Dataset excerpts

##############################

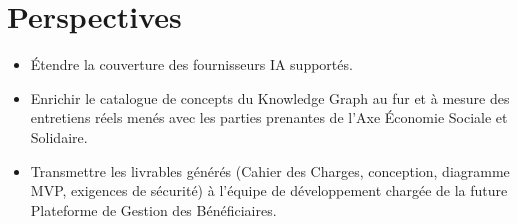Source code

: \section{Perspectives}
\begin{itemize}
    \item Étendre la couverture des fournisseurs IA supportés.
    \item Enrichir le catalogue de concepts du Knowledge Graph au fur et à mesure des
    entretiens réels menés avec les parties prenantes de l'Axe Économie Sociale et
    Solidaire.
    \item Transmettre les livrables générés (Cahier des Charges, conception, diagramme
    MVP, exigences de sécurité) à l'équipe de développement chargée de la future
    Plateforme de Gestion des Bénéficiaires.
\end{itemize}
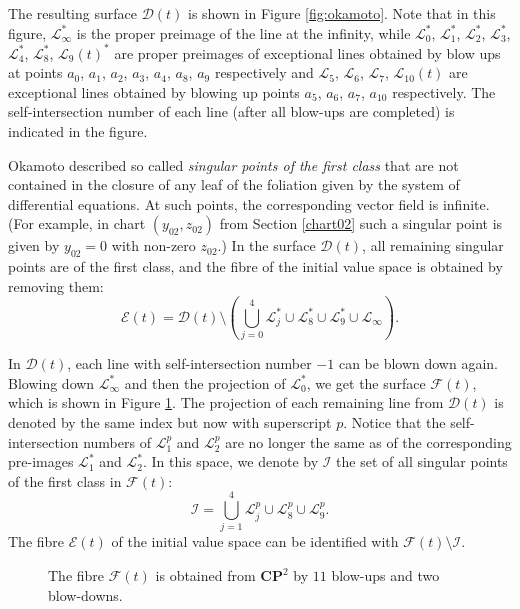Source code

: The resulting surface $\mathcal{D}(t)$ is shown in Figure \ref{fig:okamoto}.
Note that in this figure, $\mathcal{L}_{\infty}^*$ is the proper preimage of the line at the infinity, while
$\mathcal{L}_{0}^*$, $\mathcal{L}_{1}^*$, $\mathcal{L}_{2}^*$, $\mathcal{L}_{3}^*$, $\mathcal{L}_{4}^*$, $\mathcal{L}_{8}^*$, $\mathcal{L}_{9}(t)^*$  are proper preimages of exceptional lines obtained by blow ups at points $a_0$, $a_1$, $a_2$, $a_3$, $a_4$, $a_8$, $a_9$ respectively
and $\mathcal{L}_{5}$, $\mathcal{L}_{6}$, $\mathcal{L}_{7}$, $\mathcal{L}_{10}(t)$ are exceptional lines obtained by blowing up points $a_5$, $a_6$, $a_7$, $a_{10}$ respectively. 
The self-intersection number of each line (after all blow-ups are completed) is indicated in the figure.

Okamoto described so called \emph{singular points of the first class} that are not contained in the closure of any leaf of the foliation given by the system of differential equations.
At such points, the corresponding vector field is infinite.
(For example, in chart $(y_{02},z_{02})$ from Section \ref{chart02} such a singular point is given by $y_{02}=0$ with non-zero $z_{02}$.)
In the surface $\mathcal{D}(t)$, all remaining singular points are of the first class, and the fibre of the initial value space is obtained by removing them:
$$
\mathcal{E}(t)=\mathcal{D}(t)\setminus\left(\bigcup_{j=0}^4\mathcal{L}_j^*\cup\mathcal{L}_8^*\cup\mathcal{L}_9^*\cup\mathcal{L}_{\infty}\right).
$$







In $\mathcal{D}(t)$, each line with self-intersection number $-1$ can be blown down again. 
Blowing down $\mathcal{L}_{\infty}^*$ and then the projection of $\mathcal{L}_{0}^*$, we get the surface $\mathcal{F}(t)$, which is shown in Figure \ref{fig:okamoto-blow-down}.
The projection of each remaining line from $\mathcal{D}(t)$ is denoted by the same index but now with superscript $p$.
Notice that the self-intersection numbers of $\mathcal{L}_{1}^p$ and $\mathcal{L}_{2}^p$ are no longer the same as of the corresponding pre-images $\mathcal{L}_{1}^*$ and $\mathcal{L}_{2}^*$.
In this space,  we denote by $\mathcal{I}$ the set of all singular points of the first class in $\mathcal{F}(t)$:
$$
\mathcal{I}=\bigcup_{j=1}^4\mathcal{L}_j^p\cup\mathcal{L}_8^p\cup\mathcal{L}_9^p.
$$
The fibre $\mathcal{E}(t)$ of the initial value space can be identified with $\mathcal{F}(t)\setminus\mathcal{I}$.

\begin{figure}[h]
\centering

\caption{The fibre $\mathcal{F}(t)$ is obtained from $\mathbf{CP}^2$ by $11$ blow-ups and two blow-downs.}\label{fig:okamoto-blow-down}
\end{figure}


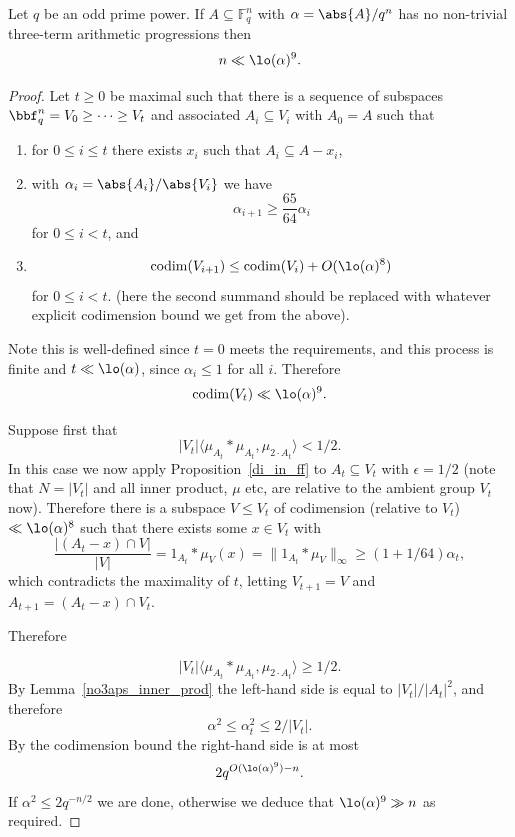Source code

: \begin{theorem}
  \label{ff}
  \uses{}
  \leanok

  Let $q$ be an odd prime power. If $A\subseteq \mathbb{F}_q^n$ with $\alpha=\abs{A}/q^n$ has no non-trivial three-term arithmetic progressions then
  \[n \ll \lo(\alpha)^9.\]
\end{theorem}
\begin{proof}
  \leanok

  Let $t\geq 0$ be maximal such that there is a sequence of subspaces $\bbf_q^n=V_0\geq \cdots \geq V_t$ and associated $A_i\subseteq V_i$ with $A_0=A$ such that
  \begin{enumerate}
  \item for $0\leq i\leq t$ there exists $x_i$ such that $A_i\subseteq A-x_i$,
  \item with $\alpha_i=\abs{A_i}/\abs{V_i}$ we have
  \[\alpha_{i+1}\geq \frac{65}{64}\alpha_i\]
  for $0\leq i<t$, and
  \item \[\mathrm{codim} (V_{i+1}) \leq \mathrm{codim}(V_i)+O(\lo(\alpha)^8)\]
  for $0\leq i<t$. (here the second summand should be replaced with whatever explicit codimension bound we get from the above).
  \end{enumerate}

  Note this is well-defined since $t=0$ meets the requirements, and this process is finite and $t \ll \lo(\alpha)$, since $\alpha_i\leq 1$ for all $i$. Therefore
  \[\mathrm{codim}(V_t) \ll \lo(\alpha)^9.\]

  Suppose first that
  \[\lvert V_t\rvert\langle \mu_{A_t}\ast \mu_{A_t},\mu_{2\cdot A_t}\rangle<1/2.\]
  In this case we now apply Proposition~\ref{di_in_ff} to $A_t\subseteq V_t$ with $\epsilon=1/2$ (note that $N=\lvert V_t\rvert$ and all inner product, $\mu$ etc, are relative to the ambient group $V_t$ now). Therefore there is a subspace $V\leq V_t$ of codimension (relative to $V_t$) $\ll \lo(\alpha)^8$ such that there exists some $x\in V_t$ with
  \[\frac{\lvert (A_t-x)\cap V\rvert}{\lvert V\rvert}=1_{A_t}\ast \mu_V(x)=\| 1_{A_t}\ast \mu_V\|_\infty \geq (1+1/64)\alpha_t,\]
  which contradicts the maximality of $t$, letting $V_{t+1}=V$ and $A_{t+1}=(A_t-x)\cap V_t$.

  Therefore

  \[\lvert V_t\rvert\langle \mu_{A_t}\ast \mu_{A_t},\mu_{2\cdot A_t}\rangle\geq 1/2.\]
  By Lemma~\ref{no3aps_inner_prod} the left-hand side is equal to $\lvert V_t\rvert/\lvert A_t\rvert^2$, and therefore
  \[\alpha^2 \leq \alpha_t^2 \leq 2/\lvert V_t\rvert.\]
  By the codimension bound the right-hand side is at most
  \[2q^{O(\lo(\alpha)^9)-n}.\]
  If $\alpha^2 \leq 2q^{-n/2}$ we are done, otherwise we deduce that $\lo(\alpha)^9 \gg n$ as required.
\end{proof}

##############################

Problem description:
Return the lines of the data above in full and exactly, with no pictures.

Problem solution:
Source code

: \section{Perspectives}
\begin{itemize}
    \item Étendre la couverture des fournisseurs IA supportés.
    \item Enrichir le catalogue de concepts du Knowledge Graph au fur et à mesure des
    entretiens réels menés avec les parties prenantes de l'Axe Économie Sociale et
    Solidaire.
    \item Transmettre les livrables générés (Cahier des Charges, conception, diagramme
    MVP, exigences de sécurité) à l'équipe de développement chargée de la future
    Plateforme de Gestion des Bénéficiaires.
\end{itemize}
Source code

: The resulting surface $\mathcal{D}(t)$ is shown in Figure \ref{fig:okamoto}.
Note that in this figure, $\mathcal{L}_{\infty}^*$ is the proper preimage of the line at the infinity, while
$\mathcal{L}_{0}^*$, $\mathcal{L}_{1}^*$, $\mathcal{L}_{2}^*$, $\mathcal{L}_{3}^*$, $\mathcal{L}_{4}^*$, $\mathcal{L}_{8}^*$, $\mathcal{L}_{9}(t)^*$  are proper preimages of exceptional lines obtained by blow ups at points $a_0$, $a_1$, $a_2$, $a_3$, $a_4$, $a_8$, $a_9$ respectively
and $\mathcal{L}_{5}$, $\mathcal{L}_{6}$, $\mathcal{L}_{7}$, $\mathcal{L}_{10}(t)$ are exceptional lines obtained by blowing up points $a_5$, $a_6$, $a_7$, $a_{10}$ respectively. 
The self-intersection number of each line (after all blow-ups are completed) is indicated in the figure.

Okamoto described so called \emph{singular points of the first class} that are not contained in the closure of any leaf of the foliation given by the system of differential equations.
At such points, the corresponding vector field is infinite.
(For example, in chart $(y_{02},z_{02})$ from Section \ref{chart02} such a singular point is given by $y_{02}=0$ with non-zero $z_{02}$.)
In the surface $\mathcal{D}(t)$, all remaining singular points are of the first class, and the fibre of the initial value space is obtained by removing them:
$$
\mathcal{E}(t)=\mathcal{D}(t)\setminus\left(\bigcup_{j=0}^4\mathcal{L}_j^*\cup\mathcal{L}_8^*\cup\mathcal{L}_9^*\cup\mathcal{L}_{\infty}\right).
$$







In $\mathcal{D}(t)$, each line with self-intersection number $-1$ can be blown down again. 
Blowing down $\mathcal{L}_{\infty}^*$ and then the projection of $\mathcal{L}_{0}^*$, we get the surface $\mathcal{F}(t)$, which is shown in Figure \ref{fig:okamoto-blow-down}.
The projection of each remaining line from $\mathcal{D}(t)$ is denoted by the same index but now with superscript $p$.
Notice that the self-intersection numbers of $\mathcal{L}_{1}^p$ and $\mathcal{L}_{2}^p$ are no longer the same as of the corresponding pre-images $\mathcal{L}_{1}^*$ and $\mathcal{L}_{2}^*$.
In this space,  we denote by $\mathcal{I}$ the set of all singular points of the first class in $\mathcal{F}(t)$:
$$
\mathcal{I}=\bigcup_{j=1}^4\mathcal{L}_j^p\cup\mathcal{L}_8^p\cup\mathcal{L}_9^p.
$$
The fibre $\mathcal{E}(t)$ of the initial value space can be identified with $\mathcal{F}(t)\setminus\mathcal{I}$.

\begin{figure}[h]
\centering

\caption{The fibre $\mathcal{F}(t)$ is obtained from $\mathbf{CP}^2$ by $11$ blow-ups and two blow-downs.}\label{fig:okamoto-blow-down}
\end{figure}


Source code

: \begin{theorem}
  \label{ff}
  \uses{}
  \leanok

  Let $q$ be an odd prime power. If $A\subseteq \mathbb{F}_q^n$ with $\alpha=\abs{A}/q^n$ has no non-trivial three-term arithmetic progressions then
  \[n \ll \lo(\alpha)^9.\]
\end{theorem}
\begin{proof}
  \leanok

  Let $t\geq 0$ be maximal such that there is a sequence of subspaces $\bbf_q^n=V_0\geq \cdots \geq V_t$ and associated $A_i\subseteq V_i$ with $A_0=A$ such that
  \begin{enumerate}
  \item for $0\leq i\leq t$ there exists $x_i$ such that $A_i\subseteq A-x_i$,
  \item with $\alpha_i=\abs{A_i}/\abs{V_i}$ we have
  \[\alpha_{i+1}\geq \frac{65}{64}\alpha_i\]
  for $0\leq i<t$, and
  \item \[\mathrm{codim} (V_{i+1}) \leq \mathrm{codim}(V_i)+O(\lo(\alpha)^8)\]
  for $0\leq i<t$. (here the second summand should be replaced with whatever explicit codimension bound we get from the above).
  \end{enumerate}

  Note this is well-defined since $t=0$ meets the requirements, and this process is finite and $t \ll \lo(\alpha)$, since $\alpha_i\leq 1$ for all $i$. Therefore
  \[\mathrm{codim}(V_t) \ll \lo(\alpha)^9.\]

  Suppose first that
  \[\lvert V_t\rvert\langle \mu_{A_t}\ast \mu_{A_t},\mu_{2\cdot A_t}\rangle<1/2.\]
  In this case we now apply Proposition~\ref{di_in_ff} to $A_t\subseteq V_t$ with $\epsilon=1/2$ (note that $N=\lvert V_t\rvert$ and all inner product, $\mu$ etc, are relative to the ambient group $V_t$ now). Therefore there is a subspace $V\leq V_t$ of codimension (relative to $V_t$) $\ll \lo(\alpha)^8$ such that there exists some $x\in V_t$ with
  \[\frac{\lvert (A_t-x)\cap V\rvert}{\lvert V\rvert}=1_{A_t}\ast \mu_V(x)=\| 1_{A_t}\ast \mu_V\|_\infty \geq (1+1/64)\alpha_t,\]
  which contradicts the maximality of $t$, letting $V_{t+1}=V$ and $A_{t+1}=(A_t-x)\cap V_t$.

  Therefore

  \[\lvert V_t\rvert\langle \mu_{A_t}\ast \mu_{A_t},\mu_{2\cdot A_t}\rangle\geq 1/2.\]
  By Lemma~\ref{no3aps_inner_prod} the left-hand side is equal to $\lvert V_t\rvert/\lvert A_t\rvert^2$, and therefore
  \[\alpha^2 \leq \alpha_t^2 \leq 2/\lvert V_t\rvert.\]
  By the codimension bound the right-hand side is at most
  \[2q^{O(\lo(\alpha)^9)-n}.\]
  If $\alpha^2 \leq 2q^{-n/2}$ we are done, otherwise we deduce that $\lo(\alpha)^9 \gg n$ as required.
\end{proof}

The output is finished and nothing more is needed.